- MATERIAL SHOWN:

_ _ _ _

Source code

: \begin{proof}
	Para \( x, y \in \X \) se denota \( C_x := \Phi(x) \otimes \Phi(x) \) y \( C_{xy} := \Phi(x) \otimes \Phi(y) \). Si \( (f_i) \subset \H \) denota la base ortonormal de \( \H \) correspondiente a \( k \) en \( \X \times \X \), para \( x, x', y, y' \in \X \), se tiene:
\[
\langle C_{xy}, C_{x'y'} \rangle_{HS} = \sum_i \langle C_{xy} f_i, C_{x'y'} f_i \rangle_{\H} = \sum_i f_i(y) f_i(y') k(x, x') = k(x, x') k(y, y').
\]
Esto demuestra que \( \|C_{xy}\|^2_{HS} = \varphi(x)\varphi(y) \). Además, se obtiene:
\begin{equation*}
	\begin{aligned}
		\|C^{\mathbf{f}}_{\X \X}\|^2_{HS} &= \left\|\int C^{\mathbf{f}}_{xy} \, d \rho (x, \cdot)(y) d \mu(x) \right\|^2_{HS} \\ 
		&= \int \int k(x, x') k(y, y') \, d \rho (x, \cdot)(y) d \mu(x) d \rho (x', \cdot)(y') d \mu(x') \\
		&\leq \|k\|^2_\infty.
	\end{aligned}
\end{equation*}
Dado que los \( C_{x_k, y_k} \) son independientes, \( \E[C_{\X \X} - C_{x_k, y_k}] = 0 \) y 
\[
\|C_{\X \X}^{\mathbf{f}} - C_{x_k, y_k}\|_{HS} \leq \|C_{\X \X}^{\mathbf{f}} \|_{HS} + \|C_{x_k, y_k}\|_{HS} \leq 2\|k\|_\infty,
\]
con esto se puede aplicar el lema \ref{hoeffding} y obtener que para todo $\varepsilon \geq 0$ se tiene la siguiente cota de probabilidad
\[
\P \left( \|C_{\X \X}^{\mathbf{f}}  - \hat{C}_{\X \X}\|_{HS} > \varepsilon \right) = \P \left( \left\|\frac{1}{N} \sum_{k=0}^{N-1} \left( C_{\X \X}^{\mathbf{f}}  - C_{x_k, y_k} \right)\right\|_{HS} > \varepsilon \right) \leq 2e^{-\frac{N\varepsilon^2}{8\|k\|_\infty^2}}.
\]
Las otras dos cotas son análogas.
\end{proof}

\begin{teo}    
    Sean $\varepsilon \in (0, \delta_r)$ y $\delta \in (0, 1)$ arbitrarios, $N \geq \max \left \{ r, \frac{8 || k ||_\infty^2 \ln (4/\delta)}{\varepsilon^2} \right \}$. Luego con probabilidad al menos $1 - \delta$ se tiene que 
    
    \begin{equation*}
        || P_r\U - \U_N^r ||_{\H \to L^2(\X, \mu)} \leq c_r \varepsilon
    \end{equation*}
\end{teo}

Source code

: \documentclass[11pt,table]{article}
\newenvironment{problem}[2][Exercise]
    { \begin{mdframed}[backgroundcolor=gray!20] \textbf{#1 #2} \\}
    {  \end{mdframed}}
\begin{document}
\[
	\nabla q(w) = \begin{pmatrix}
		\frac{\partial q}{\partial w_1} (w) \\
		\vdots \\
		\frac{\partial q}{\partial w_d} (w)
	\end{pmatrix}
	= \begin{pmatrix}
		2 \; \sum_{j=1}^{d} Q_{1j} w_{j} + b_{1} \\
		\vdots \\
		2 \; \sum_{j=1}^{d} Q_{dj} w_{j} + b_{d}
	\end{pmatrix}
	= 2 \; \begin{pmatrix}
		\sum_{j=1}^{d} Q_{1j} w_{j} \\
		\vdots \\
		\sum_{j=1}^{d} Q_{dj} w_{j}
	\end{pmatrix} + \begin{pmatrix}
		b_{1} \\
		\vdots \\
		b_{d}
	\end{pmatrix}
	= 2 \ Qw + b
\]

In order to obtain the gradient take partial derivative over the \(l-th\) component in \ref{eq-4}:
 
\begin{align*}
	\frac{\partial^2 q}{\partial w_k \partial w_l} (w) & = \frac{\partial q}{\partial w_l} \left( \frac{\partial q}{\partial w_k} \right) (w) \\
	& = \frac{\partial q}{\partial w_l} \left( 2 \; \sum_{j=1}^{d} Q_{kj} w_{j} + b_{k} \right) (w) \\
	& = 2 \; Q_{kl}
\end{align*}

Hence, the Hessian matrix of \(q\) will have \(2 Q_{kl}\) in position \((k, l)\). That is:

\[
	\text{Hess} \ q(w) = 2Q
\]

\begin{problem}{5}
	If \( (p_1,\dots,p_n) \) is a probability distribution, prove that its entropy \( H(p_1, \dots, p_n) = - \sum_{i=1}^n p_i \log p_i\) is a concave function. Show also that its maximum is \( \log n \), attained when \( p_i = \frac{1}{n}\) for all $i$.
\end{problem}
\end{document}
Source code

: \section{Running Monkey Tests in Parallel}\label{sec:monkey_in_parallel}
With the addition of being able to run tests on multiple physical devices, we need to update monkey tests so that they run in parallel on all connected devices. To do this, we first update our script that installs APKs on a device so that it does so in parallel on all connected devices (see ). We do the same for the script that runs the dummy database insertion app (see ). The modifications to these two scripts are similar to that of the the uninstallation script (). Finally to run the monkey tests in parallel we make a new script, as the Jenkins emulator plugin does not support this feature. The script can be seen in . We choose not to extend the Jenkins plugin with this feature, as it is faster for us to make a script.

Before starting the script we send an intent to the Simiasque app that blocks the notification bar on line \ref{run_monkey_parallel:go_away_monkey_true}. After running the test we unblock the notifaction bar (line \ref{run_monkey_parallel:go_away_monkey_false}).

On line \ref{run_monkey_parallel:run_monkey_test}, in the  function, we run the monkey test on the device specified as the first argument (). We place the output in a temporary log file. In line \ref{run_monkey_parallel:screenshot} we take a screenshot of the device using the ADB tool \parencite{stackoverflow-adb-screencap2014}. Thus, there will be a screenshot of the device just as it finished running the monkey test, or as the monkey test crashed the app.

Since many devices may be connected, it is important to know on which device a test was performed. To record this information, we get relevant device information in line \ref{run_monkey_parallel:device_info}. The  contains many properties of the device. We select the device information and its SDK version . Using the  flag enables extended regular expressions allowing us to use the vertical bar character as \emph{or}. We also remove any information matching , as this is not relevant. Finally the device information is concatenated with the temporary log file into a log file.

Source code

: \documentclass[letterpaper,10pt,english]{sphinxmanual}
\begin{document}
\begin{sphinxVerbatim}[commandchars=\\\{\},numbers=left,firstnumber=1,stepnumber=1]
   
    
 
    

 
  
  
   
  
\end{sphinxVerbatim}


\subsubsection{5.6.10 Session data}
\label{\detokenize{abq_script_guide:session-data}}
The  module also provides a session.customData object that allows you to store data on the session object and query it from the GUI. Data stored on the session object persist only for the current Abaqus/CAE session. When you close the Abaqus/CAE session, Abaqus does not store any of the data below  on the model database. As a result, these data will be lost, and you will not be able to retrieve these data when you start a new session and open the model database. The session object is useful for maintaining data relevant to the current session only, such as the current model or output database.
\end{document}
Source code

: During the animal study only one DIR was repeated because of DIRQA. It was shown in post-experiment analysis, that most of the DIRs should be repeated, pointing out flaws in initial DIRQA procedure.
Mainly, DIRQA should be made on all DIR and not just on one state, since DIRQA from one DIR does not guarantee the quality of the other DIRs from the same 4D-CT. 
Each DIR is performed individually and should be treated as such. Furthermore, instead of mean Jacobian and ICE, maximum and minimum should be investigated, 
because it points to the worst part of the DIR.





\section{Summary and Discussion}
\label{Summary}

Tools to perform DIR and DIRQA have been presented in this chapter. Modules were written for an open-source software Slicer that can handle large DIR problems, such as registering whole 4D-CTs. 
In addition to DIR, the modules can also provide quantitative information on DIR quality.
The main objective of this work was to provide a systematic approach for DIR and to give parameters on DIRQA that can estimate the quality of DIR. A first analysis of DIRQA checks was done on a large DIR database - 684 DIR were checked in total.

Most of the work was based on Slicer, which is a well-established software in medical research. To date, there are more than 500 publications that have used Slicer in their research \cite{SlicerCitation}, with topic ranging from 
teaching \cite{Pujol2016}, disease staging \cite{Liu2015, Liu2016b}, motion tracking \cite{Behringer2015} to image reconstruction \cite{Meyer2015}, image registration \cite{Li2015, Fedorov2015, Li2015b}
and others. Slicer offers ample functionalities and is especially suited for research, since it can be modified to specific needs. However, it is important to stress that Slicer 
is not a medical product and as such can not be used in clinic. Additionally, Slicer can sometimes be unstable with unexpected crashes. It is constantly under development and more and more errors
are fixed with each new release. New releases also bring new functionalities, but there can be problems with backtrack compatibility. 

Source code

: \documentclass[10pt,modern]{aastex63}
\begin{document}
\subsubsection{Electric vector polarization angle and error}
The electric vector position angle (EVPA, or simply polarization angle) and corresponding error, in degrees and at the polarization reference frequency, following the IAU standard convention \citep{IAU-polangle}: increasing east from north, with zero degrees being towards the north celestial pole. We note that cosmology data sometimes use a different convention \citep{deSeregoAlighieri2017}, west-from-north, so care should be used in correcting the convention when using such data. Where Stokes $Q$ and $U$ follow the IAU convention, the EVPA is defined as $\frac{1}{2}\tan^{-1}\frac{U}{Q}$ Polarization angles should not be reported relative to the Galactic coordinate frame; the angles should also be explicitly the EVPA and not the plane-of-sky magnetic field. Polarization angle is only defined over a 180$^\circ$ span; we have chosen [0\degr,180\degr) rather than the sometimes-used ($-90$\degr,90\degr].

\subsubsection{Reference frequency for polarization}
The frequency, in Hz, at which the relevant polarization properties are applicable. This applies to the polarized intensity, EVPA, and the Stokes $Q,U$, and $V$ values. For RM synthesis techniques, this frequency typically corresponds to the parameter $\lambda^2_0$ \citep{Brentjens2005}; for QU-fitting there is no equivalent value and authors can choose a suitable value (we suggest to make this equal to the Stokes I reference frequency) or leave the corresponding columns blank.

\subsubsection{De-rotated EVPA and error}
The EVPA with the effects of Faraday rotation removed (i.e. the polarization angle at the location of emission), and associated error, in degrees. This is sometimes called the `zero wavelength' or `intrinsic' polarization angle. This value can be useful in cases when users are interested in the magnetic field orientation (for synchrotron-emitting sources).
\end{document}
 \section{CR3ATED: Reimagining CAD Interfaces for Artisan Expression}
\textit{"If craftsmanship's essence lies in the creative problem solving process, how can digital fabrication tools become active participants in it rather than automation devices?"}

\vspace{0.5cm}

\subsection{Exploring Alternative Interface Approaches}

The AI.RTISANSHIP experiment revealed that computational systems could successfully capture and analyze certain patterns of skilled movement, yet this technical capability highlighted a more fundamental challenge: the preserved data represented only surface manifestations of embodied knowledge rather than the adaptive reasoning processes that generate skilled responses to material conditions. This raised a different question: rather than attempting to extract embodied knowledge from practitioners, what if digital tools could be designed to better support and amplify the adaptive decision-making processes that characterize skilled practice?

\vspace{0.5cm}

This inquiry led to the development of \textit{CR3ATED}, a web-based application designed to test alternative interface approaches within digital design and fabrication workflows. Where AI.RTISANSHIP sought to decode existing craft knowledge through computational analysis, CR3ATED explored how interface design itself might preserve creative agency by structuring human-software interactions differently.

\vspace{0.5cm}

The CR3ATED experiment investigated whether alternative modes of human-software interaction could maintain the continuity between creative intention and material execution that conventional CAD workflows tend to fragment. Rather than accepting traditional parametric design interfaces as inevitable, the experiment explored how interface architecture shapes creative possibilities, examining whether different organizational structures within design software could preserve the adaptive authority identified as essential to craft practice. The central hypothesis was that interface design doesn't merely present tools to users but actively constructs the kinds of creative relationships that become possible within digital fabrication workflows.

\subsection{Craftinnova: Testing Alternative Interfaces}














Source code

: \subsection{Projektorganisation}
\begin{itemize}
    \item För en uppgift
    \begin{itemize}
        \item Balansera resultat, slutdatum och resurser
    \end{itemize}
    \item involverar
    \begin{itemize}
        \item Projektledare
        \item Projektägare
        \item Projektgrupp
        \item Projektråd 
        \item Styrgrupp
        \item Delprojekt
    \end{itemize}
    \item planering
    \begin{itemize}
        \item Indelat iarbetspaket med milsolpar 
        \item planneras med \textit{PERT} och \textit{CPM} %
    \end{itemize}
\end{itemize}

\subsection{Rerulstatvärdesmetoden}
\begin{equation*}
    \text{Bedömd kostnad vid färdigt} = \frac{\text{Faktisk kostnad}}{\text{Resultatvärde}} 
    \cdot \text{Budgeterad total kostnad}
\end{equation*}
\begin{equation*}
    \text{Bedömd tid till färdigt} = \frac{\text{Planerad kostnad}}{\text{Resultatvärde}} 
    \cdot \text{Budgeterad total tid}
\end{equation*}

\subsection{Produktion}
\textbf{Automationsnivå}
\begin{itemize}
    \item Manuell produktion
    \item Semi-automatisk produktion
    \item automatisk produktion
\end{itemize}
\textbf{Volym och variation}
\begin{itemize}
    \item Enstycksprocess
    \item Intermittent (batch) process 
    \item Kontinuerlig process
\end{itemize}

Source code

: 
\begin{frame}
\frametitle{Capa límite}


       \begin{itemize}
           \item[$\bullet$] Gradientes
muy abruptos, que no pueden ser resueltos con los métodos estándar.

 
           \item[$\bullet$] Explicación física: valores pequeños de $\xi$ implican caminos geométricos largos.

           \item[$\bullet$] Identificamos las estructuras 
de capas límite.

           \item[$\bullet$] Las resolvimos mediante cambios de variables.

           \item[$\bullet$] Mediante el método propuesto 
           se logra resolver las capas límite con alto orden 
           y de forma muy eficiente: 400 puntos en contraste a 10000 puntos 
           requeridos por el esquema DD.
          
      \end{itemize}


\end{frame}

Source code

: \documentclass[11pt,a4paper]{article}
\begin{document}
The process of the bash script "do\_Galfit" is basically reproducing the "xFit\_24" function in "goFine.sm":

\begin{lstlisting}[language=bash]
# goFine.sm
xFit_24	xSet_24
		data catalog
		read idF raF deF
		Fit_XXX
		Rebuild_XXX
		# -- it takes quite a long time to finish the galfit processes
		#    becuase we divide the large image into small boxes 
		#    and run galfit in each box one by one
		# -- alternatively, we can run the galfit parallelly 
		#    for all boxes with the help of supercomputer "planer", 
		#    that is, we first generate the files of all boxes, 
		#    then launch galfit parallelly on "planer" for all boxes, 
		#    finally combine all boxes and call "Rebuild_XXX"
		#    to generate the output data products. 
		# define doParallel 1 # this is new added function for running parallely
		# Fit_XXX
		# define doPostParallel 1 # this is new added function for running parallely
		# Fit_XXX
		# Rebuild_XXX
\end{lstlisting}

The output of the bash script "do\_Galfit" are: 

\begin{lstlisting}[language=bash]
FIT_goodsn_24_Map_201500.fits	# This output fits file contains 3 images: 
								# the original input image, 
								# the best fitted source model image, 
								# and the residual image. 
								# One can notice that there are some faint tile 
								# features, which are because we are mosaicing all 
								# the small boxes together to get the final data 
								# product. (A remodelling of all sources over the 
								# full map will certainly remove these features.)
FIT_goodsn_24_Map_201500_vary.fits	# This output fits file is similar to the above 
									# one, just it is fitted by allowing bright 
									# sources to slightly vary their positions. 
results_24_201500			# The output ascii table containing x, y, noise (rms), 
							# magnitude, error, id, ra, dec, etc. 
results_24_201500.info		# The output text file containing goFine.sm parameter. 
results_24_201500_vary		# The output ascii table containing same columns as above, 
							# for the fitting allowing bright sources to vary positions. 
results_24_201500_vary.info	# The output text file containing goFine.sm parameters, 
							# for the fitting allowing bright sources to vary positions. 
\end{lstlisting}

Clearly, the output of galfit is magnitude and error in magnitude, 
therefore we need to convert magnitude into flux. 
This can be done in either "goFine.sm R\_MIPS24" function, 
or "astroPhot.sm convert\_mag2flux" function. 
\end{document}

_ _ _ _

- WHAT IS EXPECTED:
Could you filter the material above and copy each line that holds the word "article"?

- REPLY TO THE EXERCISE:
: \documentclass[11pt,table]{article}
: \documentclass[11pt,a4paper]{article}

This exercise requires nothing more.